2. Description of the Related Art It has been known that silver and copper have an effect of suppressing the propagation of pathogenic bacteria represented by Escherichia coli and Salmonella and preventing food poisoning caused by pathogenic bacteria. Recently, materials using these metals to have an effect of inhibiting bacterial growth (hereinafter referred to as antibacterial properties) have been proposed. For example, Japanese Patent Application Laid-Open No. 8-49085 discloses that, by magnet sputtering, Cr containing Ag and / or Cu,
A stainless steel sheet having excellent antibacterial properties in which a metal layer or an alloy layer of Ti, Ni, Fe or the like is formed on the surface of a stainless steel base material is disclosed. In this steel plate, it is preferable to form a metal layer or an alloy layer containing 19 to 60% by weight of Ag.

Further, Japanese Patent Application Laid-Open No. 8-156175 proposes a coated steel sheet which can suppress the propagation of bacteria by applying a pigment containing silver. However, in the above-described method of forming a metal layer or an alloy layer containing an antibacterial metal on the surface of a steel sheet, or in a method of applying a pigment containing an antibacterial metal, the layer containing the antibacterial metal is formed by drawing or polishing the surface. There is a problem that the effect is not expected due to peeling or removal, and furthermore, the surface is constantly rubbed for cleaning such as in applications where the surface is constantly rubbed such as a steel plate used in the interior of a washing machine or in kitchenware. In some applications, the antibacterial property cannot be maintained for a long time. In addition, in the above-described method, the number of manufacturing steps for coating and forming a metal layer or an alloy layer increases, and the surface area per unit weight increases as the plate thickness decreases. The number of layers and alloy layers increases, which is disadvantageous in cost.

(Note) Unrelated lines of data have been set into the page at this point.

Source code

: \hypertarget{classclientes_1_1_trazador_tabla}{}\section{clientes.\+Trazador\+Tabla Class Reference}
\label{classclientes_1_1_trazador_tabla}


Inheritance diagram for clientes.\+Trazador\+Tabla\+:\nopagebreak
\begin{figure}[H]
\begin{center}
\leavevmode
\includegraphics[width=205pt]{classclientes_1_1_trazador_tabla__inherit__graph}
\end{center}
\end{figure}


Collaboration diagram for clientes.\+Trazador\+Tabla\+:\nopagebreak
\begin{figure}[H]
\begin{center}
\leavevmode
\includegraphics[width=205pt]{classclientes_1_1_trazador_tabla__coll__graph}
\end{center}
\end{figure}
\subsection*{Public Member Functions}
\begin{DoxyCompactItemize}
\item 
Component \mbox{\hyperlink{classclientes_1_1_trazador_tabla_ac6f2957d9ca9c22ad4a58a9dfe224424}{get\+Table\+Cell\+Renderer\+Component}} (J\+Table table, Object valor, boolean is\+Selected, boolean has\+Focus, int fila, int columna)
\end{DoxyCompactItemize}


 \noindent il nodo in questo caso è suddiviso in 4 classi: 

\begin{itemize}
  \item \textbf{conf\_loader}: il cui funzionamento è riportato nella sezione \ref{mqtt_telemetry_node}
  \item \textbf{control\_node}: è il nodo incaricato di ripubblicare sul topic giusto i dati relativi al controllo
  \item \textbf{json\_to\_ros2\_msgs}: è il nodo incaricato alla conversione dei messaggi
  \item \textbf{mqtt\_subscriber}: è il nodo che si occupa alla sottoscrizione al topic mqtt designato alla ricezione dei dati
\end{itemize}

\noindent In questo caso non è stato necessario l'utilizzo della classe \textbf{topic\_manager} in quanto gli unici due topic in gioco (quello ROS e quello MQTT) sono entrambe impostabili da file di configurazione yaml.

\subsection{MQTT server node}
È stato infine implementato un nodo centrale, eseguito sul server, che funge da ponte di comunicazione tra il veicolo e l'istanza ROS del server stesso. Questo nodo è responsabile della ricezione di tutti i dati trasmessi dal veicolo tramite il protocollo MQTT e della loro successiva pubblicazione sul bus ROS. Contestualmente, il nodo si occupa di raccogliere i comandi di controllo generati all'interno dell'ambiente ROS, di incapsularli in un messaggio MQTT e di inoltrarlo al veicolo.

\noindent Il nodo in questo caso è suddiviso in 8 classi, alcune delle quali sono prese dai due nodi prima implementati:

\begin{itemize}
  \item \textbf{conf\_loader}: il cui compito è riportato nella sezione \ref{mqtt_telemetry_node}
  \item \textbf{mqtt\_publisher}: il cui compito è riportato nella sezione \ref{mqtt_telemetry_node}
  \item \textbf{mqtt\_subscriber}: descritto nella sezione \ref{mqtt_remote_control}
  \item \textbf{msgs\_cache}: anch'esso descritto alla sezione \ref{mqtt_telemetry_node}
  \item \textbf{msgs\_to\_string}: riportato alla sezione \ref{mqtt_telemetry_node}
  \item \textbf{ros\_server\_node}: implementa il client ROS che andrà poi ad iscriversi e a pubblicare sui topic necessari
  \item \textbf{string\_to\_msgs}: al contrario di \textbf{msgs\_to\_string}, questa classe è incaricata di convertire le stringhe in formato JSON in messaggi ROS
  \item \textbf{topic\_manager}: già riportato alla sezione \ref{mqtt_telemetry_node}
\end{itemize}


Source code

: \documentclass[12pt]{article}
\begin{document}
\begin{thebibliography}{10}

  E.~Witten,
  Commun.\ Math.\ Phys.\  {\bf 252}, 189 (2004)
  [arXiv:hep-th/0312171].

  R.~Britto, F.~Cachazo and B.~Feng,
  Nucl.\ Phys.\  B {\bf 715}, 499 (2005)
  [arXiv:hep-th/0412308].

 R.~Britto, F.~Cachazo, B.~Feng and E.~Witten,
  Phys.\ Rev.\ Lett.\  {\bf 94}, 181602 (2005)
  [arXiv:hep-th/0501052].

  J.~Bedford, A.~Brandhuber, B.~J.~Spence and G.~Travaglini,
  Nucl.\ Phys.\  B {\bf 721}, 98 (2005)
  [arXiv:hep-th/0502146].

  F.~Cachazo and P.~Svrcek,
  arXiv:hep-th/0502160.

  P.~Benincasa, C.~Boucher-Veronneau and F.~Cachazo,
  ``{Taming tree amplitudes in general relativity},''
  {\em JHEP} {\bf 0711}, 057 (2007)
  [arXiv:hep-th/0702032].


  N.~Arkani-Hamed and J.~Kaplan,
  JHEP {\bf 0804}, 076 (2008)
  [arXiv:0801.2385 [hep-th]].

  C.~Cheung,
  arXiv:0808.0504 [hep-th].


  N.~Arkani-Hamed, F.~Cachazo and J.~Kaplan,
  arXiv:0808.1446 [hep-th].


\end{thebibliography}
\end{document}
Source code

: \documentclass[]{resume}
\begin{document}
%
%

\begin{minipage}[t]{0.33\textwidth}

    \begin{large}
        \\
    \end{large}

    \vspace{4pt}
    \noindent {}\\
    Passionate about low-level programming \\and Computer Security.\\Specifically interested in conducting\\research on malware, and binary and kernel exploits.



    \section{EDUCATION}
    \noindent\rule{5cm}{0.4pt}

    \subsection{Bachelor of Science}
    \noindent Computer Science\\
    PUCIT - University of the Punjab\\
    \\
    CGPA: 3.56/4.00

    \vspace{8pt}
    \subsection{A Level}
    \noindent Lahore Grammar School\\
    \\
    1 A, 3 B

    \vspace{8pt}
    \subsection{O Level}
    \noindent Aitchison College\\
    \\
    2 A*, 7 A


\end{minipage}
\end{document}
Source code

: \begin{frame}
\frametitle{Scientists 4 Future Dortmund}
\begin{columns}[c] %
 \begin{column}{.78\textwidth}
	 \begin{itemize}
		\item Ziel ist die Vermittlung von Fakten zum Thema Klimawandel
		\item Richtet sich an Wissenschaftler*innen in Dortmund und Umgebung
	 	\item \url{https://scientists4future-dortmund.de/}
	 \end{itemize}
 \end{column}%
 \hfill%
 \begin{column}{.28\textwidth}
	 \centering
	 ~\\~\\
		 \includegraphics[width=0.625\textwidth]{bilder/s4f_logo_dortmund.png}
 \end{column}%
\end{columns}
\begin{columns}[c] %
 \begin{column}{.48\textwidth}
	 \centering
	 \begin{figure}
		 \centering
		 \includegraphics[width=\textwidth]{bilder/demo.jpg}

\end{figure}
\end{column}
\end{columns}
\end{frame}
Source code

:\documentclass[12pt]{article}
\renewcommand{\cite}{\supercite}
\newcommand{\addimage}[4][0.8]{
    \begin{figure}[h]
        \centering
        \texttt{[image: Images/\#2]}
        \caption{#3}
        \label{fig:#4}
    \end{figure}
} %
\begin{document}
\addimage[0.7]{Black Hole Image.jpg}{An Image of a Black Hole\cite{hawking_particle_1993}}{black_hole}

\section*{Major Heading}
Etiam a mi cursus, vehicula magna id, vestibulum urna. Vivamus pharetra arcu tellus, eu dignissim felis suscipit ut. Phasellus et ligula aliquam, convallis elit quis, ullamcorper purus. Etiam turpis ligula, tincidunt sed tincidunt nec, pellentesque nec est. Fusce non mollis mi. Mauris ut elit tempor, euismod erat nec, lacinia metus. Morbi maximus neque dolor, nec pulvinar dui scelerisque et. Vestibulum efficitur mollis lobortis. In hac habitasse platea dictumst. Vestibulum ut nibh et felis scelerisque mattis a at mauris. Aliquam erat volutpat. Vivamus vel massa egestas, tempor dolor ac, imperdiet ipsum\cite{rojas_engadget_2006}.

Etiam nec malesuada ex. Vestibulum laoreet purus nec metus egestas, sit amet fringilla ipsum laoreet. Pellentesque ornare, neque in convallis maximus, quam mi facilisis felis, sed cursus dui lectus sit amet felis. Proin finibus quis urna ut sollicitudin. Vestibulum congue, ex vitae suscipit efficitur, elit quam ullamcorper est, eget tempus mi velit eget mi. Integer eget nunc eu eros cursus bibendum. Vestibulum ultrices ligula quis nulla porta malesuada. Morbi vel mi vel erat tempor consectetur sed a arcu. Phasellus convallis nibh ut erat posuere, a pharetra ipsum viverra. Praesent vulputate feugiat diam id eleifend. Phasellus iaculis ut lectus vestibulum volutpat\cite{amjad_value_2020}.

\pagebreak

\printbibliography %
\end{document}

Japanese Patent Application Laid-Open No. 8-239762 discloses that, by weight, Fe: 10 to 80%, Al: 1 to 10%, or
An antimicrobial and marine-resistant biological material containing 1 to 15% of any one or more of Ni, Mn, and Ag and the balance consisting of copper and unavoidable impurities is disclosed. However, this material has Al
% Of copper-based alloy or iron-based alloy, has low workability, and has a problem when used for thin plates such as tableware, kitchenware, electric equipment parts and the like.

In order to solve the above-mentioned problem, Japanese Patent Application Laid-Open No.
Japanese Patent No. 4953 discloses an austenitic stainless steel in which Cu is added in an amount of 1.1 to 3.5% by weight to enhance antibacterial properties.
Japanese Patent No. 104952 proposes a martensitic stainless steel having an improved antibacterial property by adding 0.3 to 5% by weight of Cu.

[0006]

SUMMARY OF THE INVENTION
No. 8-104953, and the technology described in Japanese Patent Application Laid-Open No. 8-104952, Cu from the steel sheet surface to express antibacterial properties
Must be dissolved as ions. The elution of Cu as ions means that the passivation film is destroyed at that location, so that the antibacterial property is improved, but the corrosion resistance is significantly deteriorated. Therefore, it has been difficult for Cu-added stainless steel to achieve both antibacterial properties and corrosion resistance.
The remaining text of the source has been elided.